→ Your instructions: The entries below hold a line with "- Add feature usage callback" and a line with "- v0.6.0: Tweak". Return those lines and all that lie between them, exactly and only.

******

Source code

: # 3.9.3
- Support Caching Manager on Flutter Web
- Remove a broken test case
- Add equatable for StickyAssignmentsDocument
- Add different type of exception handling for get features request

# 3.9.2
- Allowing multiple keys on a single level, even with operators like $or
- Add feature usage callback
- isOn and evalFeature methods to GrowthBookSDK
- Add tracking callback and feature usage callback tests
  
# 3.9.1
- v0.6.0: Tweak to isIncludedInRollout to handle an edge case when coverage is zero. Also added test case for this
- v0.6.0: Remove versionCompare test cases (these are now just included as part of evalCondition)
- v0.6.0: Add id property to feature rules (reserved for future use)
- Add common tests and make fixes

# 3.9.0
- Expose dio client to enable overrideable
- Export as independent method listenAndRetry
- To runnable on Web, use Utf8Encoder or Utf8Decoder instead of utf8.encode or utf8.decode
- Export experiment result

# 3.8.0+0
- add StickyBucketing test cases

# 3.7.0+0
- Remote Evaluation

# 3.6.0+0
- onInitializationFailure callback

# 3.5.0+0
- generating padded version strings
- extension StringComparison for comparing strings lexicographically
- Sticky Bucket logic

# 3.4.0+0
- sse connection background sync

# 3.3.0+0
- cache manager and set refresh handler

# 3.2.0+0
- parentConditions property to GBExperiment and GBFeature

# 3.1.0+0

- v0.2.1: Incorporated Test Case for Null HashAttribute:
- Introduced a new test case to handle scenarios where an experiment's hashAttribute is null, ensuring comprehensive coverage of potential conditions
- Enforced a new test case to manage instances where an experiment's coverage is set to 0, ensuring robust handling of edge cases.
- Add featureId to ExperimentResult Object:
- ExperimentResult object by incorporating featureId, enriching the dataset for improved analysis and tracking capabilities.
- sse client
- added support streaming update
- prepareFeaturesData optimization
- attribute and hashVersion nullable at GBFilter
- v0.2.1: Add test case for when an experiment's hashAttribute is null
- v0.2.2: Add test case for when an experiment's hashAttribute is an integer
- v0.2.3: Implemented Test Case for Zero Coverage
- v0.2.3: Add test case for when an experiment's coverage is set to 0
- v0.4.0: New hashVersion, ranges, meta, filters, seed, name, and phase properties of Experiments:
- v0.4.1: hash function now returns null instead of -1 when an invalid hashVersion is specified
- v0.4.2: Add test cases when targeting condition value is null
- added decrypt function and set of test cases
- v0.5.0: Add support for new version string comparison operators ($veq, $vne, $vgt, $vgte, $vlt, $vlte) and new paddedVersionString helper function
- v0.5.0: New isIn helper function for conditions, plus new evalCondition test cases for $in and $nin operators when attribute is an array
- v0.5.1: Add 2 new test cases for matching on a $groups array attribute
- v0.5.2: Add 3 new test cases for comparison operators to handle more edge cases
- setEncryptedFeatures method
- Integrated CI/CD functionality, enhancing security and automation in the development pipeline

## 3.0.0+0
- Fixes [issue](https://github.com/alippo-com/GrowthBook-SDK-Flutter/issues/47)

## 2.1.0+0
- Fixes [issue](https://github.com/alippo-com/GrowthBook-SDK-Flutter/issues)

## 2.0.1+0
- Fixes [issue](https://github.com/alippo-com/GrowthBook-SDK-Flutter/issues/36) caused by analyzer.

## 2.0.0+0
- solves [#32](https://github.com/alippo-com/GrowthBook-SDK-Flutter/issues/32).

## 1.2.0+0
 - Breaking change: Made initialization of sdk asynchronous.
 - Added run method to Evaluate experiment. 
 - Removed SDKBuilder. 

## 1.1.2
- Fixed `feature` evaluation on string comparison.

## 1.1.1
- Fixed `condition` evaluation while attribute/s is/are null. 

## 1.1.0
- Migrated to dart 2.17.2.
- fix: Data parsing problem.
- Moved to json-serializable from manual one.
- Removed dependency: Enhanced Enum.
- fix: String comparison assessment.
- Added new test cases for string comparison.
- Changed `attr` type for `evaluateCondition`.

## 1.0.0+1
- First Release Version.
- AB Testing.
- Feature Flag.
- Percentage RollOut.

******

→ The completed task:
- Add feature usage callback
- isOn and evalFeature methods to GrowthBookSDK
- Add tracking callback and feature usage callback tests
  
# 3.9.1
- v0.6.0: Tweak to isIncludedInRollout to handle an edge case when coverage is zero. Also added test case for this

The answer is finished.